§ Task description:
Among the lines below, take the one holding "- It has two types of to-do list.", the one holding "#### Main Moto", and all lines between them. Set them down exactly.

----------

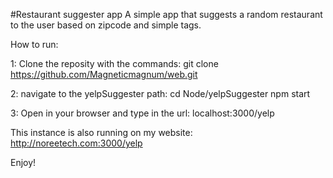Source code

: #Restaurant suggester app
A simple app that suggests a random restaurant to the user based on zipcode and simple tags.


How to run:  

1: Clone the reposity with the commands:
git clone https://github.com/Magneticmagnum/web.git

2: navigate to the yelpSuggester path:
cd Node/yelpSuggester
npm start

3: Open in your browser and type in the url:
localhost:3000/yelp

This instance is also running on my website:  http://noreetech.com:3000/yelp

Enjoy!
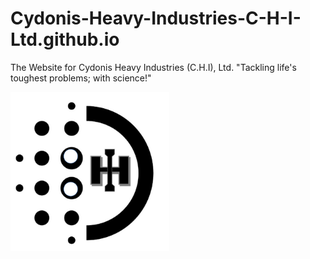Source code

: # Cydonis-Heavy-Industries-C-H-I-Ltd.github.io
The Website for Cydonis Heavy Industries (C.H.I), Ltd.  "Tackling life's toughest problems; with science!"

![Logo](https://github.com/Cydonis-Heavy-Industries-C-H-I-Ltd/Cydonis-Heavy-Industries-C-H-I-Ltd.github.io/blob/main/chi-logo-only_transparent.png?raw=true)
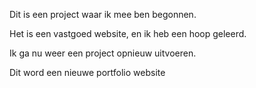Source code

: Dit is een project waar ik mee ben begonnen.

Het is een vastgoed website, en ik heb een hoop geleerd.

Ik ga nu weer een project opnieuw uitvoeren.

Dit word een nieuwe portfolio website
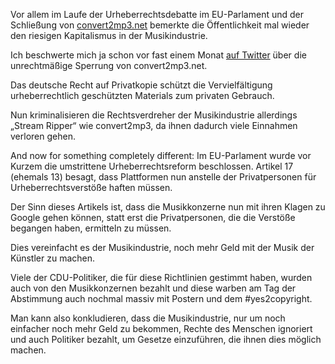Vor allem im Laufe der Urheberrechtsdebatte im EU-Parlament und der Schließung von [convert2mp3.net](http://convert2mp3.net) bemerkte die Öffentlichkeit mal wieder den riesigen Kapitalismus in der Musikindustrie.

Ich beschwerte mich ja schon vor fast einem Monat [auf Twitter](https://twitter.com/nichtchrissx/status/1143935221412352000) über die unrechtmäßige Sperrung von convert2mp3.net.

Das deutsche Recht auf Privatkopie schützt die Vervielfältigung urheberrechtlich geschützten Materials zum privaten Gebrauch.

Nun kriminalisieren die Rechtsverdreher der Musikindustrie allerdings „Stream Ripper“ wie convert2mp3, da ihnen dadurch viele Einnahmen verloren gehen.

And now for something completely different: Im EU-Parlament wurde vor Kurzem die umstrittene Urheberrechtsreform beschlossen. Artikel 17 (ehemals 13) besagt, dass Plattformen nun anstelle der Privatpersonen für Urheberrechtsverstöße haften müssen.

Der Sinn dieses Artikels ist, dass die Musikkonzerne nun mit ihren Klagen zu Google gehen können, statt erst die Privatpersonen, die die Verstöße begangen haben, ermitteln zu müssen.

Dies vereinfacht es der Musikindustrie, noch mehr Geld mit der Musik der Künstler zu machen.

Viele der CDU-Politiker, die für diese Richtlinien gestimmt haben, wurden auch von den Musikkonzernen bezahlt und diese warben am Tag der Abstimmung auch nochmal massiv mit Postern und dem #yes2copyright.

Man kann also konkludieren, dass die Musikindustrie, nur um noch einfacher noch mehr Geld zu bekommen, Rechte des Menschen ignoriert und auch Politiker bezahlt, um Gesetze einzuführen, die ihnen dies möglich machen.
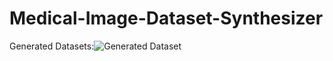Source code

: # Medical-Image-Dataset-Synthesizer
Generated Datasets:![Generated Dataset](https://github.com/Nnafi1211/Medical-Image-Dataset-Synthesizer/assets/60933661/b2d001f6-4446-451a-8cee-6cc6e04e98f1)

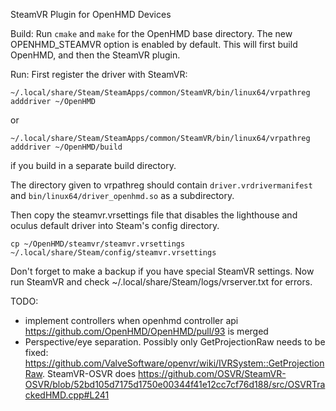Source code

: SteamVR Plugin for OpenHMD Devices

Build:
Run `cmake` and `make` for the OpenHMD base directory. The new OPENHMD_STEAMVR option is enabled by default. This will first build OpenHMD, and then the SteamVR plugin.

Run:
First register the driver with SteamVR:

    ~/.local/share/Steam/SteamApps/common/SteamVR/bin/linux64/vrpathreg adddriver ~/OpenHMD

or

    ~/.local/share/Steam/SteamApps/common/SteamVR/bin/linux64/vrpathreg adddriver ~/OpenHMD/build

if you build in a separate build directory.

The directory given to vrpathreg should contain `driver.vrdrivermanifest` and `bin/linux64/driver_openhmd.so` as a subdirectory.

Then copy the steamvr.vrsettings file that disables the lighthouse and oculus default driver into Steam's config directory.

    cp ~/OpenHMD/steamvr/steamvr.vrsettings ~/.local/share/Steam/config/steamvr.vrsettings

Don't forget to make a backup if you have special SteamVR settings. Now run SteamVR and check ~/.local/share/Steam/logs/vrserver.txt for errors.

TODO:
* implement controllers when openhmd controller api https://github.com/OpenHMD/OpenHMD/pull/93 is merged
* Perspective/eye separation. Possibly only GetProjectionRaw needs to be fixed: https://github.com/ValveSoftware/openvr/wiki/IVRSystem::GetProjectionRaw. SteamVR-OSVR does https://github.com/OSVR/SteamVR-OSVR/blob/52bd105d7175d1750e00344f41e12cc7cf76d188/src/OSVRTrackedHMD.cpp#L241
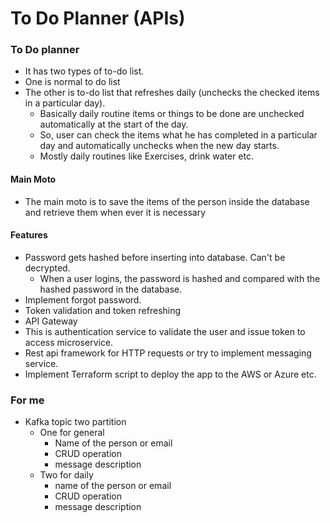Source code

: 
# To Do Planner (APIs)

### To Do planner
- It has two types of to-do list.
- One is normal to do list
- The other is to-do list that refreshes daily (unchecks the checked items in a particular day).
    - Basically daily routine items or things to be done are unchecked automatically at the start of the day.
    - So, user can check the items what he has completed in a particular day and automatically unchecks when the new day starts.
    - Mostly daily routines like Exercises, drink water etc.

#### Main Moto
- The main moto is to save the items of the person inside the database and retrieve them when ever it is necessary

#### Features
- Password gets hashed before inserting into database. Can't be decrypted. 
    - When a user logins, the password is hashed and compared with the hashed password in the database.
- Implement forgot password.
- Token validation and token refreshing
- API Gateway
- This is authentication service to validate the user and issue token to access microservice.
- Rest api framework for HTTP requests or try to implement messaging service.
- Implement Terraform script to deploy the app to the AWS or Azure etc.


### For me
- Kafka topic two partition
    - One for general
        - Name of the person or email
        - CRUD operation
        - message description
    - Two for daily 
        - name of the person or email
        - CRUD operation 
        - message description

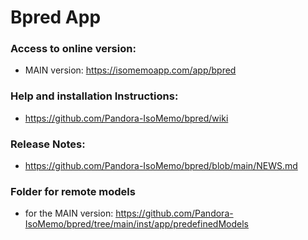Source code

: # Bpred App

### Access to online version:
- MAIN version: https://isomemoapp.com/app/bpred

### Help and installation Instructions:
- https://github.com/Pandora-IsoMemo/bpred/wiki

### Release Notes:
- https://github.com/Pandora-IsoMemo/bpred/blob/main/NEWS.md

### Folder for remote models
- for the MAIN version: https://github.com/Pandora-IsoMemo/bpred/tree/main/inst/app/predefinedModels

----------

§ Written answer:
- It has two types of to-do list.
- One is normal to do list
- The other is to-do list that refreshes daily (unchecks the checked items in a particular day).
    - Basically daily routine items or things to be done are unchecked automatically at the start of the day.
    - So, user can check the items what he has completed in a particular day and automatically unchecks when the new day starts.
    - Mostly daily routines like Exercises, drink water etc.

#### Main Moto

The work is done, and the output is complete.